Filmstill Drei FrauenIm Wettbewerb um den Publikumspreis ging die Goldene Taube (3.000 Euro) an „Drei Frauen“ von Maksym Melnyk. In dem Film schildert er anhand der Begegnungen mit drei selbstbestimmten Frauen das Landleben im ukrainischen Stuschyzja nahe der EU-Grenze. „Dieser Film schenkt uns Bilder von Lebensfreude und Leichtigkeit. Bilder, die wir aus diesem Land aktuell nicht oft sehen. Er schafft Verbindungen und eint Menschen durch die Leinwand hindurch“, heißt es im Statement der Publikumsjury. Die Silberne Taube (1.500 Euro) erhielt Olesya Shchukina für die russisch-französische Produktion „Lada, Ivan’s Sister“. Der animierte Dokumentarfilm erzählt von der Transition einer Frau, die in einem biologisch männlichen Körper zur Welt kam.
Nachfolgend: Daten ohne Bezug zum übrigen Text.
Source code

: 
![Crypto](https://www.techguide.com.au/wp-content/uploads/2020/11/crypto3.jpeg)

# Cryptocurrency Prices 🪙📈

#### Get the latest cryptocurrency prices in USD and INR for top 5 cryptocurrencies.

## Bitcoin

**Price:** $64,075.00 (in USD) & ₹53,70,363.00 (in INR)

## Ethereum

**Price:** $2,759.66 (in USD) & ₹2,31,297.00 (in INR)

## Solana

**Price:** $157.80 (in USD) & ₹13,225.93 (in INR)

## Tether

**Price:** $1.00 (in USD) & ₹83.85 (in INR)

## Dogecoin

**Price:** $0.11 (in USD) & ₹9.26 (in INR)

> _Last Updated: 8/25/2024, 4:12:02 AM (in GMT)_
Ein insgesamt sehr starker Jahrgang

Insgesamt war das DOK Leipzig Programm in diesem Jahr sehr stark, ja schon fast ein überdurchschnittlicher Jahrgang, wenn auch nicht alle ausgewählten Filme überzeugen konnten. Da sich viele der Filme in den verschiedenen Sektionen auf die eigene Familie und die Nutzung von historischem Material und den Konsequenzen des Angriffs auf die Ukraine bezogen, konnten die Zuschauer:innen die Produktionen gut vergleichen. Spannend war der Vergleich der visuellen Herangehensweisen zwischen den dokumentarischen Produktionen und den Animationsfilmen. Das Angebot dieser beiden Subgenres in einem Festival ist ein Alleinstellungsmerkmal von Leipzig. Zahlreiche Veranstaltungen wie DOK Industry, der Archivtag und Masterklassen, in denen die Themen vertieft werden konnten, ergänzten die sehr gut besuchten Filmvorführungen. Eine Auswahl von elf Gewinnerfilmen wird vom 24.10. bis 30.10.22 deutschlandweit online im DOK Stream angeboten.